• EXERCISE BRIEF: Beginning with the line below that contains "<li>Number of Data" and ending with the line that contains "<li>After a successful", copy every line exactly. Copy nothing else.

• THE DATA:

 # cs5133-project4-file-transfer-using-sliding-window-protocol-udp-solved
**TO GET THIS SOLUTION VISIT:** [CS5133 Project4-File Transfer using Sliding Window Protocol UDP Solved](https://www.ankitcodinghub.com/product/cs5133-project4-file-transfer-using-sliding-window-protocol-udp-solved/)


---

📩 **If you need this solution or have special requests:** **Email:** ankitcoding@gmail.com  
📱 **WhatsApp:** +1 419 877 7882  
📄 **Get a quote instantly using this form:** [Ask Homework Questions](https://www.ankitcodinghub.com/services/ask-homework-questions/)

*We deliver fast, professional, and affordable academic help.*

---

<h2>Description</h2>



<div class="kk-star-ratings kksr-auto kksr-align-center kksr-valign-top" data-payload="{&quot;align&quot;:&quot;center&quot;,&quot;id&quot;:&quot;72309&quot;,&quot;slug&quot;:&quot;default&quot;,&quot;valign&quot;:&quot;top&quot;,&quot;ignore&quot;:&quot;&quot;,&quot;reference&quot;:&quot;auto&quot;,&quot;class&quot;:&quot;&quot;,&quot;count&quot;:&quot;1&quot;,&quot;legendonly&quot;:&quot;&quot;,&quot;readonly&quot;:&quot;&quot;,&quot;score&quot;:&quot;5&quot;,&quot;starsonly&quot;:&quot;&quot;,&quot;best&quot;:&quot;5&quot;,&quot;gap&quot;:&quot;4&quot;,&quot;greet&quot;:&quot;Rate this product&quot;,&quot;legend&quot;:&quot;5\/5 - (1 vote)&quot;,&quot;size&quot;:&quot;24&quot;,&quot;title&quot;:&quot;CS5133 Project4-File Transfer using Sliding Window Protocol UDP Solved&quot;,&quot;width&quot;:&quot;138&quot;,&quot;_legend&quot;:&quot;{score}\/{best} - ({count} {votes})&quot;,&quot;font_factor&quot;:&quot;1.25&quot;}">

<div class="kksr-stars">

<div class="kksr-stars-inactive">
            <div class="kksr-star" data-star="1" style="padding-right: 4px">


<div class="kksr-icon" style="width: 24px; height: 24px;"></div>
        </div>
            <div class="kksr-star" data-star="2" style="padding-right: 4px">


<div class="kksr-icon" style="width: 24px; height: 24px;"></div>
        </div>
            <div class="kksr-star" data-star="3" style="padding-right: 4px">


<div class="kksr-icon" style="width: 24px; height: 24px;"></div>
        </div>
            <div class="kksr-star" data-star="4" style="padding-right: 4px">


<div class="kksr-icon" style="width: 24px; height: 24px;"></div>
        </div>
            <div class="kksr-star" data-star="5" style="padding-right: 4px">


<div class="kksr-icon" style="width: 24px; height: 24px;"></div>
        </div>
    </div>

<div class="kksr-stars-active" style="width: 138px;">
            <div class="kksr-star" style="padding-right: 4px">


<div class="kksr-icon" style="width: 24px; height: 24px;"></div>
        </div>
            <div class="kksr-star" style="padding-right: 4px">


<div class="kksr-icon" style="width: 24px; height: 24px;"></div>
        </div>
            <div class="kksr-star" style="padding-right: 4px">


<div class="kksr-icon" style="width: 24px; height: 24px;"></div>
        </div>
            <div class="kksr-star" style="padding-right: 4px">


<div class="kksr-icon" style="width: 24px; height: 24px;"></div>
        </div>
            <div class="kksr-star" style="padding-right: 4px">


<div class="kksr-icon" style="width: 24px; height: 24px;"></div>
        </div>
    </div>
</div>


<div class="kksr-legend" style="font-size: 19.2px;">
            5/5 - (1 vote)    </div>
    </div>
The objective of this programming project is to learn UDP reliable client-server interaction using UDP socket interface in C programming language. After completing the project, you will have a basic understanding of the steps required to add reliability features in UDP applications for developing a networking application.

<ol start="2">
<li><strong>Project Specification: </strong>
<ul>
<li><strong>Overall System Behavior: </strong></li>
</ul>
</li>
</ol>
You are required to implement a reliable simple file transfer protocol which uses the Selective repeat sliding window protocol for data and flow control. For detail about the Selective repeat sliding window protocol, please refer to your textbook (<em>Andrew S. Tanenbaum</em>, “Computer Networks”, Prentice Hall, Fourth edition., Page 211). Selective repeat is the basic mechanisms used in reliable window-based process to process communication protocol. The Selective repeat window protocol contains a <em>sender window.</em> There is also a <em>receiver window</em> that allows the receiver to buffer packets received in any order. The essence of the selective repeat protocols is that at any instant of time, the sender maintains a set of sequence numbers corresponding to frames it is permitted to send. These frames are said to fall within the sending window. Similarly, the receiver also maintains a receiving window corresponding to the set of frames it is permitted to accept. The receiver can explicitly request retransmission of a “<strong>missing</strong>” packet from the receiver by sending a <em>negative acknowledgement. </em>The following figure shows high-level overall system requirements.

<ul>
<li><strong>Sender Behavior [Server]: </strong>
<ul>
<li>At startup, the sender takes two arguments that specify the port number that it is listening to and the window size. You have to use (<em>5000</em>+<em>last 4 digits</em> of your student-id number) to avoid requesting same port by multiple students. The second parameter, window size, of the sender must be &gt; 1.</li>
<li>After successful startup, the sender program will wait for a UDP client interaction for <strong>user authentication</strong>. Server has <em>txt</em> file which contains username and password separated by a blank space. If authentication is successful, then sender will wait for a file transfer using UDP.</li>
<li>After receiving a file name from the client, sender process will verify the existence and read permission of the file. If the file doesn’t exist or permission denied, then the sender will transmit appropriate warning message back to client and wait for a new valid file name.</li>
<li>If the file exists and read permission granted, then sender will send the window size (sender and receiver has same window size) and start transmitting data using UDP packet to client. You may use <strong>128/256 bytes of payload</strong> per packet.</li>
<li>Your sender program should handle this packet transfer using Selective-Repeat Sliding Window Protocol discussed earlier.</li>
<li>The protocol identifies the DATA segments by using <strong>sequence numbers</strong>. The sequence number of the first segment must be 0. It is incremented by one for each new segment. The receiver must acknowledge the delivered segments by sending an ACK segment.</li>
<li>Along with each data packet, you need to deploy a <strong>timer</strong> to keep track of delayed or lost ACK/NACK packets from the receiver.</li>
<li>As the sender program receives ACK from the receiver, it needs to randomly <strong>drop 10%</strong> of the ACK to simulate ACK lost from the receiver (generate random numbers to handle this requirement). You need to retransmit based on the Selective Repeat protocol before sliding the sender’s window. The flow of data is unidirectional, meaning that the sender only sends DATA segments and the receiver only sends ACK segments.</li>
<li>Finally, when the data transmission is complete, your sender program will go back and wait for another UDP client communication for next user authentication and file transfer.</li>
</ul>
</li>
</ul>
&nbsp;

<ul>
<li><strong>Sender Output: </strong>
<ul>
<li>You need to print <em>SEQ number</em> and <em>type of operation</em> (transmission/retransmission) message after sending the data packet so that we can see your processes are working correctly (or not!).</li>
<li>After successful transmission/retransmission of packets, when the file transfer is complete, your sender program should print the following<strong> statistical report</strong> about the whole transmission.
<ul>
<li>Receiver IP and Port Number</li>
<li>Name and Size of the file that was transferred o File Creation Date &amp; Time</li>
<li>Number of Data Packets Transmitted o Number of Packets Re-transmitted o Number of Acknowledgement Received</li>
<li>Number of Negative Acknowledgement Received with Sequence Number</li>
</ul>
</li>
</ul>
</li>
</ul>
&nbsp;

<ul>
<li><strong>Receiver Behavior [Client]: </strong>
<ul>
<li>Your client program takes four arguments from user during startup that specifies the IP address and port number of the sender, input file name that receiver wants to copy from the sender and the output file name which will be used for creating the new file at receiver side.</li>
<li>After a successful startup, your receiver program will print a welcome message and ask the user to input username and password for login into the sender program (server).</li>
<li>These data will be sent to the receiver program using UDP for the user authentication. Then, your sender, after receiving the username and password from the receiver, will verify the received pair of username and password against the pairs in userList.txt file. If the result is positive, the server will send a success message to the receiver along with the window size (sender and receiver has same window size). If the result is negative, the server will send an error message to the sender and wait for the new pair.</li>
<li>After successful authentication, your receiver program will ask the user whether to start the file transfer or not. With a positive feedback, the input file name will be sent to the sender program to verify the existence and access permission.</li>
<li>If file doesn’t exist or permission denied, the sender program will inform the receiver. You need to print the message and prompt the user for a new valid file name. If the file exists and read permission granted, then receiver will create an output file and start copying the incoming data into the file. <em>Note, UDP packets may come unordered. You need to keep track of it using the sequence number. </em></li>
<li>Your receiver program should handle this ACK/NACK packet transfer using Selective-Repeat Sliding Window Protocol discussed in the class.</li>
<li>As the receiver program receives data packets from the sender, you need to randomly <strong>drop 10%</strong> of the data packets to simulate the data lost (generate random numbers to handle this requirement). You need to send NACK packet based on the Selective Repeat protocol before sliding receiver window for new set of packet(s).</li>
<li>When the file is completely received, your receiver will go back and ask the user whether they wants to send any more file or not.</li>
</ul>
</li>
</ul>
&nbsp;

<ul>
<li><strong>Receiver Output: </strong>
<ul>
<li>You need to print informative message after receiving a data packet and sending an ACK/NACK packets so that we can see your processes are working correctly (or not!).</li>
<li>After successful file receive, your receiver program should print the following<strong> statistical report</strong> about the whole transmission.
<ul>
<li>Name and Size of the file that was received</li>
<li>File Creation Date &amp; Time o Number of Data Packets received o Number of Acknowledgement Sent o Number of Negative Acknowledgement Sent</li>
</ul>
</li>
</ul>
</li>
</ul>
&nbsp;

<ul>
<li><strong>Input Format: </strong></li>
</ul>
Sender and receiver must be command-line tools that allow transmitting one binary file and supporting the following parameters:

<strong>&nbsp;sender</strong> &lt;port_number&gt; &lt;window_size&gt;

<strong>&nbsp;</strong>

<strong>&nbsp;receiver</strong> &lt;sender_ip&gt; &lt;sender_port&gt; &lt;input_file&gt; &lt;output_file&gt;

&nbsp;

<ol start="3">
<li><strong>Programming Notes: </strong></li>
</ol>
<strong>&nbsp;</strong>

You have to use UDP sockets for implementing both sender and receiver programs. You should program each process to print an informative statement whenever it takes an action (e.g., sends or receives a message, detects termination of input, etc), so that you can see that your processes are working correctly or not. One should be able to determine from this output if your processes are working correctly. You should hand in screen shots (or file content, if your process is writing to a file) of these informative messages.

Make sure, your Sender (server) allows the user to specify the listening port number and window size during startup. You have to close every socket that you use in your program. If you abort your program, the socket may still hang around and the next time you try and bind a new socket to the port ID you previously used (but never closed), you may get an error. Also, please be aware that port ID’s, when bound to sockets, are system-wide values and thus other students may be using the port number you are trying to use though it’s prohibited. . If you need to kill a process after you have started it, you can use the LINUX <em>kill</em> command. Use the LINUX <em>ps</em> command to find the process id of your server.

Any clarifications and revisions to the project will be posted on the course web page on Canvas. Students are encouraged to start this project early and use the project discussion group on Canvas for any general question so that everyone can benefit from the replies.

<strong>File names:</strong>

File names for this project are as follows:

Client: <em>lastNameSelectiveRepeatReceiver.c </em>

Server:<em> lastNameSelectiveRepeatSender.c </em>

• SOLUTION FOR THIS PROBLEM:
<li>Number of Data Packets Transmitted o Number of Packets Re-transmitted o Number of Acknowledgement Received</li>
<li>Number of Negative Acknowledgement Received with Sequence Number</li>
</ul>
</li>
</ul>
</li>
</ul>
&nbsp;

<ul>
<li><strong>Receiver Behavior [Client]: </strong>
<ul>
<li>Your client program takes four arguments from user during startup that specifies the IP address and port number of the sender, input file name that receiver wants to copy from the sender and the output file name which will be used for creating the new file at receiver side.</li>
<li>After a successful startup, your receiver program will print a welcome message and ask the user to input username and password for login into the sender program (server).</li>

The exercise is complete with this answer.